The experimental identification method can intuitively detect the functions of miRNAs acting on their targets. Many well-established online databases collect miRNA-related records with details, and update periodically, such as miR2disease, miRCancer, OncomiRDB, DIANA-TarBase, microRNA.org, miRGate, miRDB, miRNAMap and human microRNA disease database (HMDD) [19,20,21,22,23,24,25,26,27]. By using the database management techniques and web-based techniques, these records can be freely accessed and browsed through multiple filters. For instance, DIANA-TarBase v8.0 collects more than 665,800 miRNA interactomes with details about publication, cell lines, tissue, and experiments, as well as implements an intuitive interface with searching filters including species, cell type, tissue, regulation type, and other options. Therefore, accumulating bio-data facilitates researchers to make further progress.

Biogenetical deregulation of some specific miRNAs can lead to various human diseases such as miR-17-92 at malignant lymphoma [28], miR-206 at sensing motor neuron [29, 30], and miR-1 at cardio-genesis [31]. However, the validation progress of miRNA interactomes is still underway. The regulation functions of most miRNAs are far from clear, for which it may be affected by the evolution of species, gene mutation, dynamic in vivo, and other uncertain factors [32].

To date, an optimal framework for revealing mechanisms of ncRNA-target duplexes is to integrate experimental and computational approaches iteratively [33, 34]. By using the limited understanding of miRNAs and the related targets, computational methods can be developed to predict potential interactions that have high probabilities to be true positive ones in further biological experiments. Many existing computational prediction tools are combined with some wide-used principles such as evolutionary conservation status, seed sequence complementarity, target-site abundance, target-site accessibility, free energy, G-U wobble, and local AU flanking content [5]. There are many miRNA–target prediction tools based on different combination of principles that can improve the performance of prediction to a certain extent.

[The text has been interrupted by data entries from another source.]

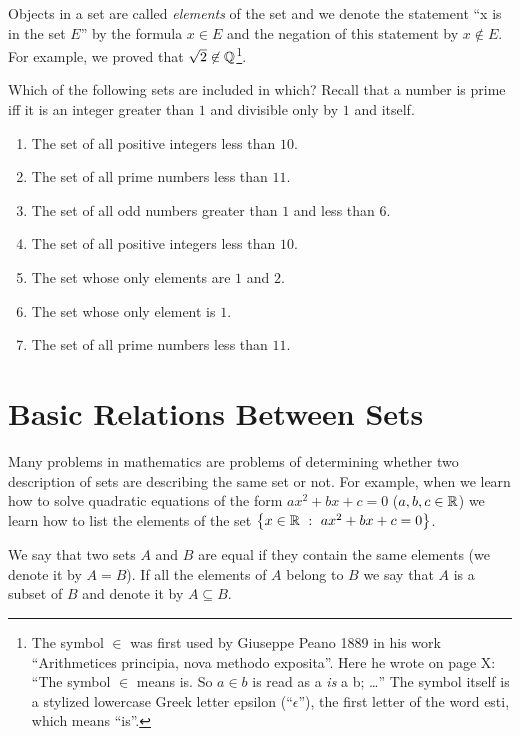 Objects in a set are called \textit{elements} of the set and we denote the
statement ``x is in the set $E$'' by the formula $x \in E$ and the negation of
this statement by $x \not\in E$. For example, we proved that
$\sqrt{2} \not\in \mathbb{Q}$\footnote{%
  The symbol $\in$ was first used by Giuseppe Peano 1889 in his work
  ``Arithmetices principia, nova methodo exposita''. Here he wrote on page X:
  ``The symbol $\in$ means is. So $a \in b$ is read as a \textit{is} a b;
  \dots''
  The symbol itself is a stylized lowercase Greek letter epsilon
  (``$\epsilon$''), the first letter of the word  \textgreek{esti}, which means
  ``is''.
}.

\begin{exercise}
  \label{exercise:inclusion}

  Which of the following sets are included in which? Recall that a number is
  prime iff it is an integer greater than $1$ and divisible only by $1$ and
  itself.
  \begin{enumerate}
    \item The set of all positive integers less than $10$.
    \item The set of all prime numbers less than $11$.
    \item The set of all odd numbers greater than $1$ and less than $6$.
    \item The set of all positive integers less than $10$.
    \item The set whose only elements are $1$ and $2$.
    \item The set whose only element is $1$.
    \item The set of all prime numbers less than $11$.
  \end{enumerate}
\end{exercise}

\section{Basic Relations Between Sets}
Many problems in mathematics are problems of determining whether two description
of sets are describing the same set or not. For example, when we learn how to
solve quadratic equations of the form $ax^2 + bx + c = 0$ ($a, b, c \in \mathbb{R}$) we
learn how to list the elements of the set $\set[ax^2 + bx + c = 0]{x \in \R}$.

We say that two sets $A$ and $B$ are equal if they contain the
same elements (we denote it by $A = B$). If all the elements of $A$ belong to
$B$ we say that $A$ is a subset of $B$ and denote it by $A \subseteq B$.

Specifically, LncTar was proposed to predict the RNA target of lncRNA by integrating the primer-dimer prediction method implemented by PerlPrimer, and normalized free energy that can measure the relative stability of base pairing between RNAs [35]. A pattern-based approach rna22 was proposed to identify miRNAs and their corresponding heteroduplex, which facilitates users to obtain prediction results with different binding sites that are recognized by using Teiresias algorithm [36]. A parameter-free prediction model, Probability of Interaction by Target Accessibility (PITA), was proposed to apply target-site accessibility principle to detect miRNA–target duplexes according to the energy change in procedure of RNAs' formation and unpairing [37]. miRanda was proposed to predict the miRNA:target based on evolutionary conservation, seed sequence complementarity, G-U wobble and free energy [38]. TargetScan was developed based on multiple principles such as local AU content, seed sequence complementarity, target-site accessibility, target-site abundance, evolutionary conservation, G-U wobble, compensatory pairing and free energy [39]. Moreover, some web-based prediction tools with powerful computing are developed to facilitate researchers to dispose large-scale data, such as STarMirDB, DIANA-microsT-CDS, miRGate and miRDB. Although these existing tools were well-established, many efforts still need to be made on the researches of miRNA:target.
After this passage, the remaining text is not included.